Israeli strikes hit central Beirut after Iran truce

Summary

Israeli strikes hit central Beirut, killing and wounding civilians, after Israel said the Iran ceasefire did not extend to Lebanon.

Why this matters

The strikes underscored that the Iran ceasefire did not halt fighting on the Israel-Lebanon front, raising the risk of wider regional instability. They also deepened uncertainty for more than 1 million displaced people in Lebanon.

Israeli airstrikes hit several commercial and residential areas in central Beirut on Wednesday afternoon, hours after a ceasefire was announced in the U.S.-Israeli war with Iran.

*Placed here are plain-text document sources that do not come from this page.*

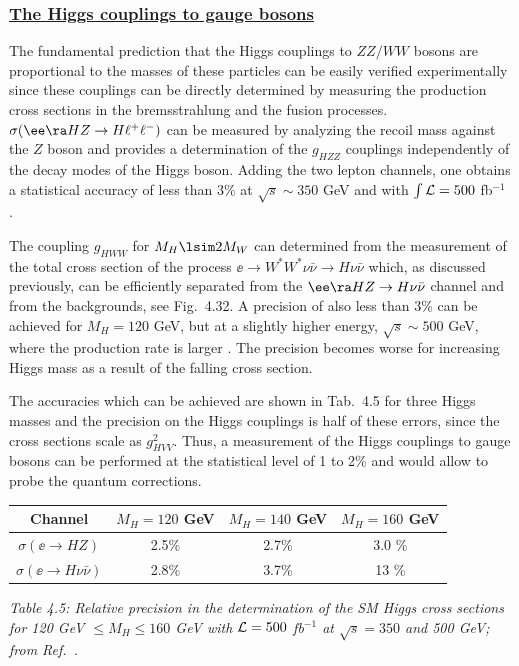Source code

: \newpage 
\subsubsection*{\underline{The Higgs couplings to gauge bosons}}
\vspace*{-1mm}

The fundamental prediction that the Higgs couplings to $ZZ/WW$ bosons are
proportional to the masses of these particles can be easily verified 
experimentally since  these couplings can be directly determined by measuring 
the production cross sections in the bremsstrahlung and the fusion processes.  
$\sigma(\ee \ra HZ \to H \ell^+ \ell^-)$ can be measured by analyzing the recoil
mass against the $Z$ boson and provides a determination of the $g_{HZZ}$ 
couplings independently of the decay modes of the Higgs boson. Adding the
two lepton channels, one obtains a statistical accuracy of less than 3\%
at $\sqrt{s}\sim 350$ GeV and with $\int {\cal L}=500$ fb$^{-1}$ 
\cite{meas-mass1}. \s
       
The coupling $g_{HWW}$ for $M_H\lsim 2M_W$ can determined from the measurement
of the total cross section of the process $\ee \to W^* W^* \nu \bar \nu \to
H\nu \bar{\nu}$ which, as discussed previously, can be efficiently separated
from the $\ee \ra HZ \to H \nu \bar \nu$ channel and from the backgrounds, see
Fig.~4.32.  A precision of also less than 3\% can be achieved for $M_H=120$
GeV, but at a slightly higher energy, $\sqrt{s}\sim 500$ GeV, where the
production rate is larger \cite{meas-HWW}. The precision becomes worse for
increasing Higgs mass as a result of the falling cross section.\s

The accuracies which can be achieved are shown in Tab.~4.5 for three Higgs 
masses
and the precision on the Higgs couplings is half of these errors, since the
cross sections scale as $g_{HVV}^2$. Thus, a measurement of the Higgs couplings
to gauge bosons can be performed at the statistical level of 1 to 2\% and would
allow to probe the quantum corrections.  

\begin{table}[hbt]
\renewcommand{\arraystretch}{1.2}
\begin{center}
\begin{tabular}{|c|c|c|c|}
\hline
Channel & $M_H=120$ GeV & $M_H=140$ GeV & $M_H=160$ GeV \\ \hline
$\sigma (\ee \to HZ)$       & 2.5\% & 2.7\% & 3.0 \%  \\ 
$\sigma(\ee \to H \nu \bar \nu)$ & 2.8\% & 3.7\% & 13 \%  \\ \hline 
\end{tabular}
\end{center}
\vspace{.1cm}
{\it Table 4.5: Relative precision in the determination of the SM Higgs cross 
sections for 120 GeV $\leq M_H \leq 160$ GeV with ${\cal L}=500$ fb$^{-1}$ 
at $\sqrt{s} = 350$ and 500 GeV; from Ref.~\cite{TESLA}.}
\vspace{-.5cm}
\end{table}


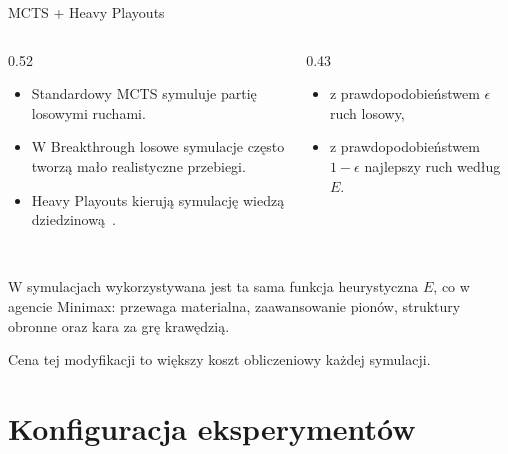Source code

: \documentclass[10pt, aspectratio=169]{beamer}
\begin{document}
\begin{frame}{MCTS + Heavy Playouts}
    \begin{columns}[T]
    \begin{column}{0.52\textwidth}
        \vspace{0.1cm}
        \begin{itemize}
            \item Standardowy MCTS symuluje partię losowymi ruchami.
            \item W Breakthrough losowe symulacje często tworzą mało realistyczne przebiegi.
            \item Heavy Playouts kierują symulację wiedzą dziedzinową~\cite{browne2012survey}.
        \end{itemize}
    \end{column}

    \begin{column}{0.43\textwidth}
        ~\cite{sutton2018reinforcement}
        \vspace{0.1cm}
        \begin{itemize}
            \item z prawdopodobieństwem $\epsilon$ ruch losowy,
            \item z prawdopodobieństwem $1-\epsilon$ najlepszy ruch według $E$.
        \end{itemize}
    \end{column}
    \end{columns}

    \vspace{0.45cm}

     \\
    W symulacjach wykorzystywana jest ta sama funkcja heurystyczna $E$, co w agencie Minimax: przewaga materialna, zaawansowanie pionów, struktury obronne oraz kara za grę krawędzią.

    \vspace{0.25cm}
    \small
    Cena tej modyfikacji to większy koszt obliczeniowy każdej symulacji.
\end{frame}

\section{Konfiguracja eksperymentów}
\end{document}
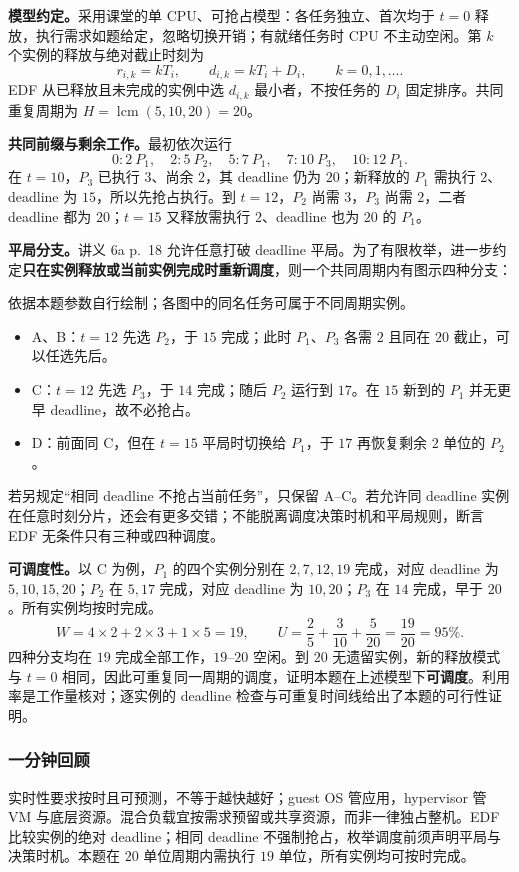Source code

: \begin{checkedsolution}
\nopagebreak[4]
\textbf{模型约定。}采用课堂的单 CPU、可抢占模型：各任务独立、首次均于 $t=0$ 释放，执行需求如题给定，忽略切换开销；有就绪任务时 CPU 不主动空闲。第 $k$ 个实例的释放与绝对截止时刻为
\[
  r_{i,k}=kT_i,\qquad d_{i,k}=kT_i+D_i,\qquad k=0,1,\ldots.
\]
EDF 从已释放且未完成的实例中选 $d_{i,k}$ 最小者，不按任务的 $D_i$ 固定排序。共同重复周期为 $H=\operatorname{lcm}(5,10,20)=20$。

\textbf{共同前缀与剩余工作。}最初依次运行
\[
  0\!:\!2\ P_1,\quad 2\!:\!5\ P_2,\quad 5\!:\!7\ P_1,\quad
  7\!:\!10\ P_3,\quad 10\!:\!12\ P_1.
\]
在 $t=10$，$P_3$ 已执行 $3$、尚余 $2$，其 deadline 仍为 $20$；新释放的 $P_1$ 需执行 $2$、deadline 为 $15$，所以先抢占执行。到 $t=12$，$P_2$ 尚需 $3$，$P_3$ 尚需 $2$，二者 deadline 都为 $20$；$t=15$ 又释放需执行 $2$、deadline 也为 $20$ 的 $P_1$。

\textbf{平局分支。}讲义 6a p.~18 允许任意打破 deadline 平局。为了有限枚举，进一步约定\textbf{只在实例释放或当前实例完成时重新调度}，则一个共同周期内有图示四种分支：
\begin{center}
  
  \par\small 依据本题参数自行绘制；各图中的同名任务可属于不同周期实例。
\end{center}

\begin{itemize}
  \item A、B：$t=12$ 先选 $P_2$，于 $15$ 完成；此时 $P_1$、$P_3$ 各需 $2$ 且同在 $20$ 截止，可以任选先后。
  \item C：$t=12$ 先选 $P_3$，于 $14$ 完成；随后 $P_2$ 运行到 $17$。在 $15$ 新到的 $P_1$ 并无更早 deadline，故不必抢占。
  \item D：前面同 C，但在 $t=15$ 平局时切换给 $P_1$，于 $17$ 再恢复剩余 $2$ 单位的 $P_2$。
\end{itemize}
若另规定“相同 deadline 不抢占当前任务”，只保留 A--C。若允许同 deadline 实例在任意时刻分片，还会有更多交错；不能脱离调度决策时机和平局规则，断言 EDF 无条件只有三种或四种调度。

\textbf{可调度性。}以 C 为例，$P_1$ 的四个实例分别在 $2,7,12,19$ 完成，对应 deadline 为 $5,10,15,20$；$P_2$ 在 $5,17$ 完成，对应 deadline 为 $10,20$；$P_3$ 在 $14$ 完成，早于 $20$。所有实例均按时完成。
\[
  W=4\times2+2\times3+1\times5=19,\qquad
  U=\frac25+\frac3{10}+\frac5{20}=\frac{19}{20}=95\%.
\]
四种分支均在 $19$ 完成全部工作，$19$--$20$ 空闲。到 $20$ 无遗留实例，新的释放模式与 $t=0$ 相同，因此可重复同一周期的调度，证明本题在上述模型下\textbf{可调度}。利用率是工作量核对；逐实例的 deadline 检查与可重复时间线给出了本题的可行性证明。
\end{checkedsolution}

\subsubsection*{一分钟回顾}

实时性要求按时且可预测，不等于越快越好；guest OS 管应用，hypervisor 管 VM 与底层资源。混合负载宜按需求预留或共享资源，而非一律独占整机。EDF 比较实例的绝对 deadline；相同 deadline 不强制抢占，枚举调度前须声明平局与决策时机。本题在 $20$ 单位周期内需执行 $19$ 单位，所有实例均可按时完成。
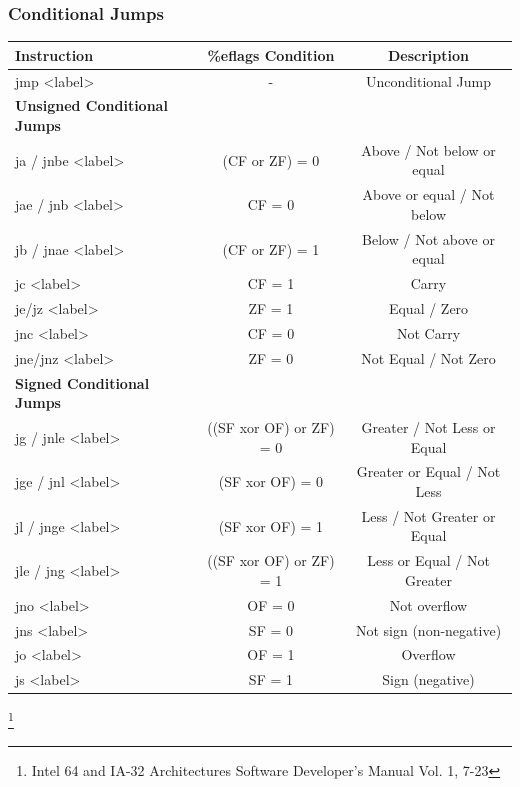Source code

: \documentclass[11pt,xcolor=dvipsnames]{beamer}
\newcommand{\mvs}{\vspace{-0.95em}}
\begin{document}
\begin{frame}[fragile,t]
\frametitle{Conditional Jumps}
\mvs
\begin{table}[h]\scriptsize
\begin{tabular}{l|c|c}
  \textbf{Instruction} & \textbf{\%eflags Condition} &  \textbf{Description} \\
  \hline
  {\ttfamily jmp <label>} & - & Unconditional Jump \\
  \textbf{Unsigned Conditional Jumps} & & \\
  \hline
  {\ttfamily ja / jnbe <label>} & (CF or ZF) = 0 & Above / Not below or equal \\
  {\ttfamily jae / jnb <label>} & CF = 0 & Above or equal / Not below \\
  {\ttfamily jb / jnae <label>} & (CF or ZF) = 1 & Below / Not above or equal \\
  {\ttfamily jc <label>} & CF = 1 & Carry \\
  {\ttfamily je/jz <label>} & ZF = 1 & Equal / Zero \\
  {\ttfamily jnc <label>} & CF = 0 & Not Carry \\
  {\ttfamily jne/jnz <label>} & ZF = 0 & Not Equal / Not Zero \\
  \textbf{Signed Conditional Jumps} & & \\
  \hline
  {\ttfamily jg / jnle <label>} & ((SF xor OF) or ZF) = 0 & Greater / Not Less or Equal\\
  {\ttfamily jge / jnl <label>} & (SF xor OF) = 0 & Greater or Equal / Not Less\\
  {\ttfamily jl / jnge <label>} & (SF xor OF) = 1 & Less / Not Greater or Equal \\
  {\ttfamily jle / jng <label>} & ((SF xor OF) or ZF) = 1 & Less or Equal / Not Greater \\
  {\ttfamily jno <label>} & OF = 0 & Not overflow \\
  {\ttfamily jns <label>} & SF = 0 & Not sign (non-negative) \\
  {\ttfamily jo <label>} & OF = 1 & Overflow \\
  {\ttfamily js <label>} & SF = 1 & Sign (negative) \\
\end{tabular}
\end{table} \let\thefootnote\relax\footnote{Intel 64 and IA-32 Architectures Software Developer’s Manual Vol. 1, 7-23}
\end{frame}
\end{document}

Israel said the agreement with Iran did not apply to its war with the Iran-backed militant group Hezbollah in Lebanon, though mediator Pakistan said it did. The Israeli military said it carried out its largest coordinated strike of the current war, hitting more than 100 Hezbollah targets within 10 minutes in Beirut, southern Lebanon, and the eastern Bekaa Valley.

Lebanon’s National News Agency said at least five neighborhoods in Beirut’s central and coastal areas were struck. Israel said it targeted missile launchers, command centers, and intelligence infrastructure, and accused Hezbollah of using civilians as human shields. Residents and local officials denied the sites were military targets.

“These hits are now at the heart of Beirut … Half of the sheltered (internally displaced persons) are in Beirut in this area,” Social Affairs Minister Haneed Sayed told The Associated Press. She called the strikes a “very dangerous turning point” and said Lebanon’s government was ready to negotiate an end to hostilities, an offer she said the president had previously made. “There are calls and efforts being made as we speak,” she said.

Prime Minister Nawaf Salam said Israel was escalating as Lebanese officials sought a negotiated solution, and accused it of striking civilian areas in “utter disregard for the principles of international law and international humanitarian law — principles it has, in any case, never respected.”

A Hezbollah official said before the strikes that the group was giving mediators time to seek a ceasefire, but “we have not announced our adherence to the ceasefire since the Israelis are not adhering to it.” The official, who spoke on condition of anonymity because he was not authorized to comment publicly, said Hezbollah would not accept a return to conditions before March 2, when Israel had carried out near-daily strikes despite a ceasefire that had been nominally in place since the previous full-scale war ended in November 2024.

Israeli airstrikes have killed more than 1,530 people in Lebanon, including more than 100 women and 130 children, and displaced more than 1 million people, according to the article. The Israeli military has said it killed hundreds of Hezbollah fighters.

After the Iran ceasefire was announced, some displaced families in Beirut and Sidon prepared to return home. They stopped after Prime Minister Benjamin Netanyahu said Israel would continue operations in Lebanon.